13 Mei 2008
Court ruling on Temasek reveals govt mismanagement

Legal matters, however complex and technical, should also follow commensense logic.

To the laymen, the Central Jakarta Courts ruling Friday that the Singapore government-owned Temasek holdings and its subsidiaries breached anti-competition laws through minority cross-ownerships in PT Indosat and PT Telkomsel is both a worrisome and confusing logic.

Consider the following facts

Fact I: The Indonesian government-controlled PT Telkom owns 65 percent of Telkomsel and holds almost 15 percent of Indosat and a golden sharethat gives it special veto rights over corporate action, while Temasek indirectly holds only 35 percent of Telkomsel and almost 31 percent of Indosat.

Yet the court upheld the ruling by the Business Competition Supervisory Commission (KPPU) last November declaring Temasek guilty of violating article 27 of the anti-trust law which prohibits a business group from owning majority stakes in companies operating in the same business activities which result in the control of more than 50 percent of the market.

Temasek therefore was ordered to sell all its stake in either Indosat or Telkomsel or halve its holdings in both cellular companies within 12 months.

Fact II: The boards of Indosat and Telkomsel include representatives of the Indonesian government and many prominent Indonesian businessmen who would have been aware of the operational and business issues at the respective cellular phone operators. The majority of Indosats directors, including the chief executive officer, and the majority of Telkomsels directors and commissioners, are nominated by the Indonesian government.

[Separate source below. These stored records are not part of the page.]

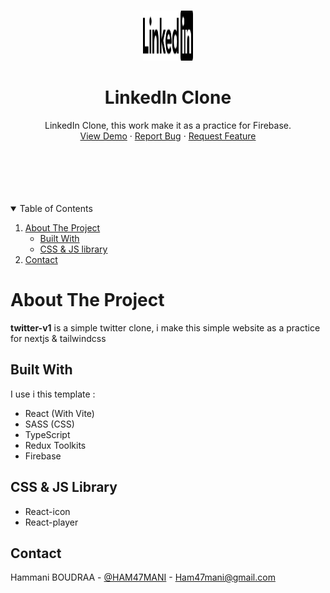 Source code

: <!--
 * Template Name      : LinkedIn
 * Template Version   : V 1.0.0
 * Template Url       : .....................
 * Language           : React with TypeScript
 * Contact Me : Skaype   :- Boudraa.Hammani
 *				      Facebook :- Ham mani
 *				      Email    :- Ham47mani@gmail.com
-->



<!-- PROJECT LOGO -->
<br />
<p align="center">
  <a href="https://ham47mani.github.io/linkedin-clone/">
    <img src="public/imgs/linkedIn-home.svg" alt="Logo" width="80" height="80">
  </a>

  <h1 align="center">LinkedIn Clone</h1>

  <p align="center">
    LinkedIn Clone, this work  make it as a practice for Firebase.
    <br />
    <a href="https://hb-linkedin-clone.vercel.app/">View Demo</a>
    ·
    <a href="https://github.com/Ham47Mani/linkedin-clone/issues">Report Bug</a>
    ·
    <a href="https://github.com/Ham47Mani/linkedin-clone/issues">Request Feature</a>
  </p>
</p>

<br />
<br />


<br />
<br />
<br />

<!-- TABLE OF CONTENTS -->
<details open="open">
  <summary>Table of Contents</summary>
  <ol>
    <li>
      <a href="#about-the-project">About The Project</a>
      <ul>
        <li><a href="#built-with">Built With</a></li>
        <li><a href="#CSS & JS Library">CSS & JS library</a></li>
      </ul>
    </li>
    <li><a href="#contact">Contact</a></li>
  </ol>
</details>



<!-- ABOUT THE PROJECT -->
# About The Project


<b>twitter-v1</b> is a simple twitter clone, i make this simple website as a practice for nextjs & tailwindcss

## Built With

I use i this template :

* React (With Vite)
* SASS (CSS)
* TypeScript
* Redux Toolkits
* Firebase

## CSS & JS Library
* React-icon
* React-player

<!-- CONTACT -->
## Contact

Hammani BOUDRAA - [@HAM47MANI](https://twitter.com/Ham7Mani) - Ham47mani@gmail.com
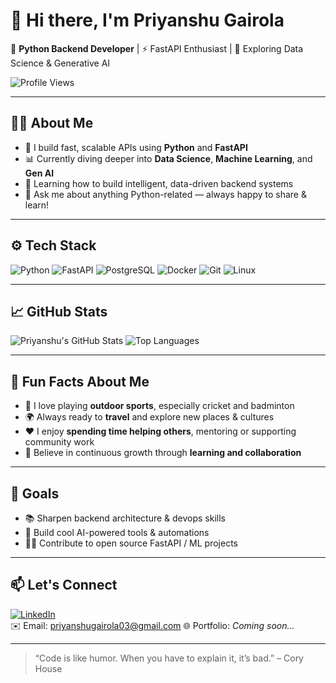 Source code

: # 👋 Hi there, I'm Priyanshu Gairola

🔧 **Python Backend Developer** | ⚡ FastAPI Enthusiast | 🧠 Exploring Data Science & Generative AI

![Profile Views](https://komarev.com/ghpvc/?username=priyanshugairola&color=blue)

---

## 🧑‍💻 About Me

- 🐍 I build fast, scalable APIs using **Python** and **FastAPI**
- 📊 Currently diving deeper into **Data Science**, **Machine Learning**, and **Gen AI**
- 🌱 Learning how to build intelligent, data-driven backend systems
- 💬 Ask me about anything Python-related — always happy to share & learn!

---

## ⚙️ Tech Stack

![Python](https://img.shields.io/badge/-Python-3776AB?style=flat-square&logo=python&logoColor=white)
![FastAPI](https://img.shields.io/badge/-FastAPI-009688?style=flat-square&logo=fastapi&logoColor=white)
![PostgreSQL](https://img.shields.io/badge/-PostgreSQL-336791?style=flat-square&logo=postgresql&logoColor=white)
![Docker](https://img.shields.io/badge/-Docker-2496ED?style=flat-square&logo=docker&logoColor=white)
![Git](https://img.shields.io/badge/-Git-F05032?style=flat-square&logo=git&logoColor=white)
![Linux](https://img.shields.io/badge/-Linux-FCC624?style=flat-square&logo=linux&logoColor=black)

---

## 📈 GitHub Stats

![Priyanshu's GitHub Stats](https://github-readme-stats.vercel.app/api?username=priyanshugairola&show_icons=true&theme=radical)
![Top Languages](https://github-readme-stats.vercel.app/api/top-langs/?username=priyanshugairola&layout=compact&theme=radical)

---

## 🌟 Fun Facts About Me

- 🏏 I love playing **outdoor sports**, especially cricket and badminton  
- 🌍 Always ready to **travel** and explore new places & cultures  
- ❤️ I enjoy **spending time helping others**, mentoring or supporting community work  
- 🎯 Believe in continuous growth through **learning and collaboration**

---

## 🚀 Goals

- 📚 Sharpen backend architecture & devops skills
- 🤖 Build cool AI-powered tools & automations
- 👨‍💻 Contribute to open source FastAPI / ML projects

---

## 📫 Let's Connect

[![LinkedIn](https://img.shields.io/badge/-LinkedIn-0077B5?style=flat-square&logo=linkedin&logoColor=white)](https://linkedin.com/in/priyanshu-gairola-profile)  
✉️ Email: priyanshugairola03@gmail.com
🌐 Portfolio: *Coming soon...*

---

> “Code is like humor. When you have to explain it, it’s bad.” – Cory House
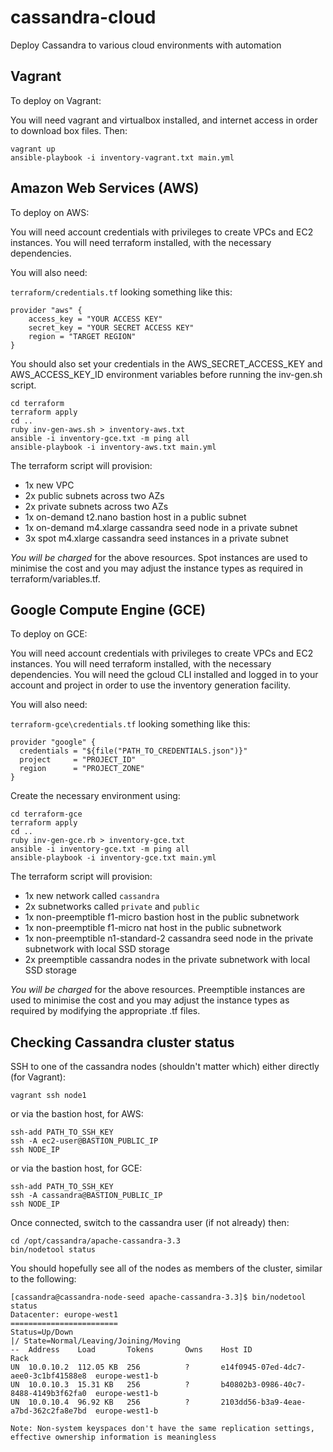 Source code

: # cassandra-cloud
Deploy Cassandra to various cloud environments with automation

## Vagrant

To deploy on Vagrant:

You will need vagrant and virtualbox installed, and internet access in order to download box files. Then:

    vagrant up
    ansible-playbook -i inventory-vagrant.txt main.yml

## Amazon Web Services (AWS)

To deploy on AWS:

You will need account credentials with privileges to create VPCs and EC2 instances. You will need terraform installed, with the necessary dependencies.

You will also need:

`terraform/credentials.tf` looking something like this:

    provider "aws" {
        access_key = "YOUR ACCESS KEY"
        secret_key = "YOUR SECRET ACCESS KEY"
        region = "TARGET REGION"
    }

You should also set your credentials in the AWS_SECRET_ACCESS_KEY and AWS_ACCESS_KEY_ID environment variables before running the inv-gen.sh script.

    cd terraform
    terraform apply
    cd ..
    ruby inv-gen-aws.sh > inventory-aws.txt
    ansible -i inventory-gce.txt -m ping all
    ansible-playbook -i inventory-aws.txt main.yml

The terraform script will provision:

- 1x new VPC
- 2x public subnets across two AZs
- 2x private subnets across two AZs
- 1x on-demand t2.nano bastion host in a public subnet
- 1x on-demand m4.xlarge cassandra seed node in a private subnet
- 3x spot m4.xlarge cassandra seed instances in a private subnet

*You will be charged* for the above resources. Spot instances are used to minimise the cost and you may adjust the instance types as required in terraform/variables.tf.

## Google Compute Engine (GCE)

To deploy on GCE:

You will need account credentials with privileges to create VPCs and EC2 instances. You will need terraform installed, with the necessary dependencies. You will need the gcloud CLI installed and logged in to your account and project in order to use the inventory generation facility.

You will also need:

`terraform-gce\credentials.tf` looking something like this:

    provider "google" {
      credentials = "${file("PATH_TO_CREDENTIALS.json")}"
      project     = "PROJECT_ID"
      region      = "PROJECT_ZONE"
    }

Create the necessary environment using:

    cd terraform-gce
    terraform apply
    cd ..
    ruby inv-gen-gce.rb > inventory-gce.txt
    ansible -i inventory-gce.txt -m ping all
    ansible-playbook -i inventory-gce.txt main.yml
	
The terraform script will provision:

- 1x new network called `cassandra`
- 2x subnetworks called `private` and `public`
- 1x non-preemptible f1-micro bastion host in the public subnetwork
- 1x non-preemptible f1-micro nat host in the public subnetwork
- 1x non-preemptible n1-standard-2 cassandra seed node in the private subnetwork with local SSD storage
- 2x preemptible cassandra nodes in the private subnetwork with local SSD storage

*You will be charged* for the above resources. Preemptible instances are used to minimise the cost and you may adjust the instance types as required by modifying the appropriate .tf files.

## Checking Cassandra cluster status

SSH to one of the cassandra nodes (shouldn't matter which) either directly (for Vagrant):

    vagrant ssh node1

or via the bastion host, for AWS:

    ssh-add PATH_TO_SSH_KEY
    ssh -A ec2-user@BASTION_PUBLIC_IP
    ssh NODE_IP

or via the bastion host, for GCE:

    ssh-add PATH_TO_SSH_KEY
    ssh -A cassandra@BASTION_PUBLIC_IP
    ssh NODE_IP

Once connected, switch to the cassandra user (if not already) then:

    cd /opt/cassandra/apache-cassandra-3.3
    bin/nodetool status

You should hopefully see all of the nodes as members of the cluster, similar to the following:

    [cassandra@cassandra-node-seed apache-cassandra-3.3]$ bin/nodetool status
    Datacenter: europe-west1
    ========================
    Status=Up/Down
    |/ State=Normal/Leaving/Joining/Moving
    --  Address    Load       Tokens       Owns    Host ID                               Rack
    UN  10.0.10.2  112.05 KB  256          ?       e14f0945-07ed-4dc7-aee0-3c1bf41588e8  europe-west1-b
    UN  10.0.10.3  15.31 KB   256          ?       b40802b3-0986-40c7-8488-4149b3f62fa0  europe-west1-b
    UN  10.0.10.4  96.92 KB   256          ?       2103dd56-b3a9-4eae-a7bd-362c2fa8e7bd  europe-west1-b

    Note: Non-system keyspaces don't have the same replication settings, effective ownership information is meaningless
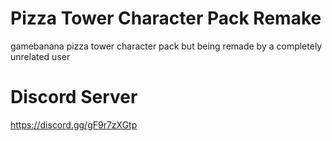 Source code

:# Pizza Tower Character Pack Remake
gamebanana pizza tower character pack but being remade by a completely unrelated user

# Discord Server
https://discord.gg/gF9r7zXGtp
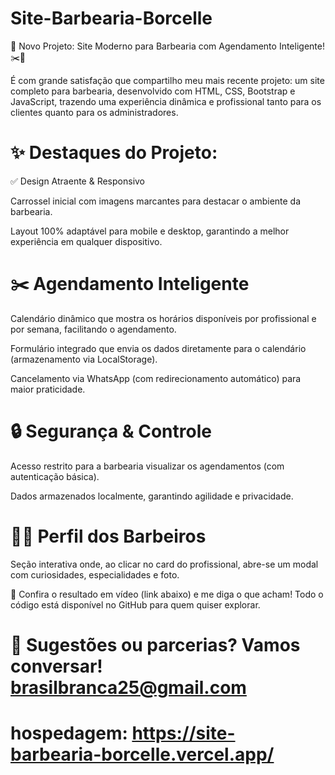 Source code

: # Site-Barbearia-Borcelle
🚀 Novo Projeto: Site Moderno para Barbearia com Agendamento Inteligente! ✂️💈

É com grande satisfação que compartilho meu mais recente projeto: um site completo para barbearia, desenvolvido com HTML, CSS, Bootstrap e JavaScript, trazendo uma experiência dinâmica e profissional tanto para os clientes quanto para os administradores.

 # ✨ Destaques do Projeto:
✅ Design Atraente & Responsivo

Carrossel inicial com imagens marcantes para destacar o ambiente da barbearia.

Layout 100% adaptável para mobile e desktop, garantindo a melhor experiência em qualquer dispositivo.

# ✂️ Agendamento Inteligente

Calendário dinâmico que mostra os horários disponíveis por profissional e por semana, facilitando o agendamento.

Formulário integrado que envia os dados diretamente para o calendário (armazenamento via LocalStorage).

Cancelamento via WhatsApp (com redirecionamento automático) para maior praticidade.

# 🔒 Segurança & Controle

Acesso restrito para a barbearia visualizar os agendamentos (com autenticação básica).

Dados armazenados localmente, garantindo agilidade e privacidade.

# 👨‍✂️ Perfil dos Barbeiros

Seção interativa onde, ao clicar no card do profissional, abre-se um modal com curiosidades, especialidades e foto.

🔗 Confira o resultado em vídeo (link abaixo) e me diga o que acham! Todo o código está disponível no GitHub para quem quiser explorar.

# 📩 Sugestões ou parcerias? Vamos conversar! brasilbranca25@gmail.com
# hospedagem: https://site-barbearia-borcelle.vercel.app/
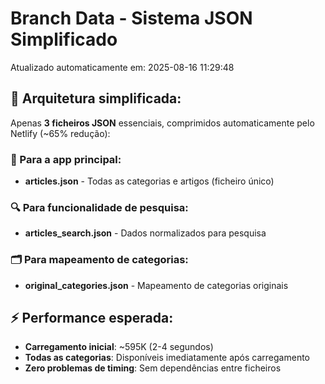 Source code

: # Branch Data - Sistema JSON Simplificado
Atualizado automaticamente em: 2025-08-16 11:29:48

## 🎯 Arquitetura simplificada:
Apenas **3 ficheiros JSON** essenciais, comprimidos automaticamente pelo Netlify (~65% redução):

### 📱 Para a app principal:
- **articles.json** - Todas as categorias e artigos (ficheiro único)

### 🔍 Para funcionalidade de pesquisa:
- **articles_search.json** - Dados normalizados para pesquisa

### 🗂️ Para mapeamento de categorias:
- **original_categories.json** - Mapeamento de categorias originais

## ⚡ Performance esperada:
- **Carregamento inicial**: ~595K (2-4 segundos)
- **Todas as categorias**: Disponíveis imediatamente após carregamento
- **Zero problemas de timing**: Sem dependências entre ficheiros
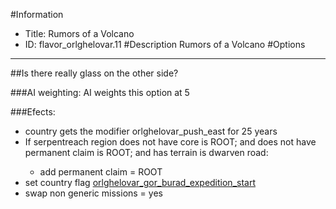 #Information
 - Title: Rumors of a Volcano
 - ID: flavor_orlghelovar.11
#Description
Rumors of a Volcano
#Options

___
##Is there really glass on the other side?

###AI weighting:
AI weights this option at 5


###Efects:<ul><li>country gets the modifier orlghelovar_push_east for 25 years</li><li>If serpentreach region does not have core is ROOT; and does not have permanent claim is ROOT; and  has terrain is dwarven road:</li><ul><li>add permanent claim = ROOT</li></ul><li>set country flag [orlghelovar_gor_burad_expedition_start](../flags/orlghelovar_gor_burad_expedition_start.md)</li><li>swap non generic missions = yes</li></ul>
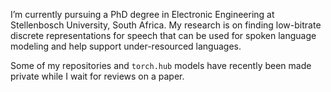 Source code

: I’m currently pursuing a PhD degree in Electronic Engineering at Stellenbosch University, South Africa.
My research is on finding low-bitrate discrete representations for speech that can be used for spoken language modeling and help support under-resourced languages.

Some of my repositories and `torch.hub` models have recently been made private while I wait for reviews on a paper.
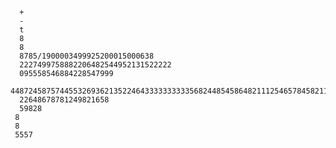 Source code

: 
      
      +
      -
      t
      8
      8
      8785/1900003499925200015000638
      2227499758882206482544952131522222
      095558546884228547999
      448724587574455326936213522464333333333356824485458648211125465784582112852835833819095464829065858379
      22648678781249821658
      59828
     8
     8
     5557
     
     
     
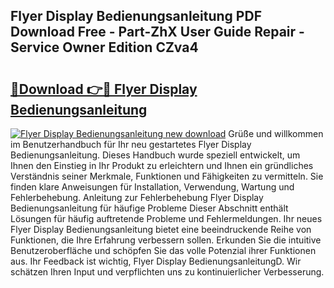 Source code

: ## Flyer Display Bedienungsanleitung PDF Download Free - Part-ZhX User Guide Repair - Service Owner Edition CZva4

# <h2><a href="http://df08kww.blite.top/?on=Flyer+Display+Bedienungsanleitung">🔗Download 👉🔴 Flyer Display Bedienungsanleitung</a></h2>

[![Flyer Display Bedienungsanleitung new download](https://i.imgur.com/lujVjoI.png)](http://df08kww.blite.top/?on=Flyer+Display+Bedienungsanleitung)
Grüße und willkommen im Benutzerhandbuch für Ihr neu gestartetes Flyer Display Bedienungsanleitung. Dieses Handbuch wurde speziell entwickelt, um Ihnen den Einstieg in Ihr Produkt zu erleichtern und Ihnen ein gründliches Verständnis seiner Merkmale, Funktionen und Fähigkeiten zu vermitteln. Sie finden klare Anweisungen für Installation, Verwendung, Wartung und Fehlerbehebung. Anleitung zur Fehlerbehebung Flyer Display Bedienungsanleitung für häufige Probleme Dieser Abschnitt enthält Lösungen für häufig auftretende Probleme und Fehlermeldungen. Ihr neues Flyer Display Bedienungsanleitung bietet eine beeindruckende Reihe von Funktionen, die Ihre Erfahrung verbessern sollen. Erkunden Sie die intuitive Benutzeroberfläche und schöpfen Sie das volle Potenzial ihrer Funktionen aus. Ihr Feedback ist wichtig, Flyer Display BedienungsanleitungD. Wir schätzen Ihren Input und verpflichten uns zu kontinuierlicher Verbesserung.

Yet the court decided that Temasek, through its cross-ownerships at both Indosat and Telkomsel, had controlled business decisions and corporate actions at both cellular operators.

Fact III Both Telkomsel and Indosat are regulated businesses, operating within the guidelines of the Telecommunications Regulatory Authority.

Yet the court also upheld the KPPU ruling that Temasek and subsidiaries were guilty of monopolistic price fixing (article 17 of the anti-trust law).

The mind-boggling question then is this Have the government, the regulator, body and Minister of State Enterprises Sofyan Djalil been so ignorant or pathetic as to have allowed Temasek to commit all the anti-monopoly practices cited by the KPPU and the district court despite its minority shareholdings at both Indosat and Telkomsel?

If Temasek, despite its minority shareholdings, was able to commit all the business sins as concluded by the court and the KPPU, that should raise big questions over the management of dozens of other state companies which have foreign or domestic investors as minority shareholders.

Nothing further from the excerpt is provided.